For a time, Kan was based in the United Kingdom, and in 2009 he performed his stand-up show 'Spermbank Millionaire' at the Edinburgh Fringe. The film he starred in, and co-wrote with Jason Stutter, Diagnosis: Death, was also released in 2009.

Kan was interviewed in Funny As, the 2019 TVNZ One documentary series tracing the history of NZ comedy.

In 2021, Kan guested on TVNZ One's reboot of the charades game show Give Us a Clue. Kan had appeared many times in the original 1990s NZ series on TV3.

In 2025, Kan marked his 30th anniversary in stand-up comedy with his greatest hits show Raybonanza.

In August 2026, a joke of Kan's from 1996 went viral after an incident in NZ's Parliament in which NZ Foreign Affairs Minister Winston Peters told Lawrence Xu-Nan, a Chinese-NZ MP to "go back where you came from."

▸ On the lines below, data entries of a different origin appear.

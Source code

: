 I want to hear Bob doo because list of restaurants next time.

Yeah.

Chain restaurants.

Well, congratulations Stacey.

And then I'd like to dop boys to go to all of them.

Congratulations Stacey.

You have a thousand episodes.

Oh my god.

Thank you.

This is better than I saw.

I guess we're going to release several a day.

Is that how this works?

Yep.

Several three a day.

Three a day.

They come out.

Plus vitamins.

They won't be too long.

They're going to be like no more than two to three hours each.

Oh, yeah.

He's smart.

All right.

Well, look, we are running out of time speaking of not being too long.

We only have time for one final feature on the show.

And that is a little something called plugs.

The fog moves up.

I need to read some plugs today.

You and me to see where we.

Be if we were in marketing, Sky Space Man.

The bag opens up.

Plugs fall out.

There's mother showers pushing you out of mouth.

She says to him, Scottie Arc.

In the same week, Kan revealed in a newspaper op-ed that Winston Peters had said the same thing to him privately in the 1990s.

==Personal life==

Kan continues to provide commentary on social issues in print media,

and is a guest speaker for events.
He is of Chinese heritage and has commented on how racist attitudes affect people of Asian appearance in New Zealand.

In 2008, Kan was awarded a Bravo award by the New Zealand Skeptics for his column "I see dud people," wherein he stated "I don’t want to get in the way of entertainers earning a crust, but it’s scummy to pretend to communicate with the dead to take advantage of grieving relatives."

As a poker player, Kan came 11th in the 2013 ANZPT Auckland Main Event, bubbling on the final table and came 6th in the 2014 ANZPT Melbourne No Limit Hold 'em Deepstack Tournament.

Takapuna Grammar School in Auckland awards an annual prize for Best Comic Performance, called the Raybon Kan Trophy.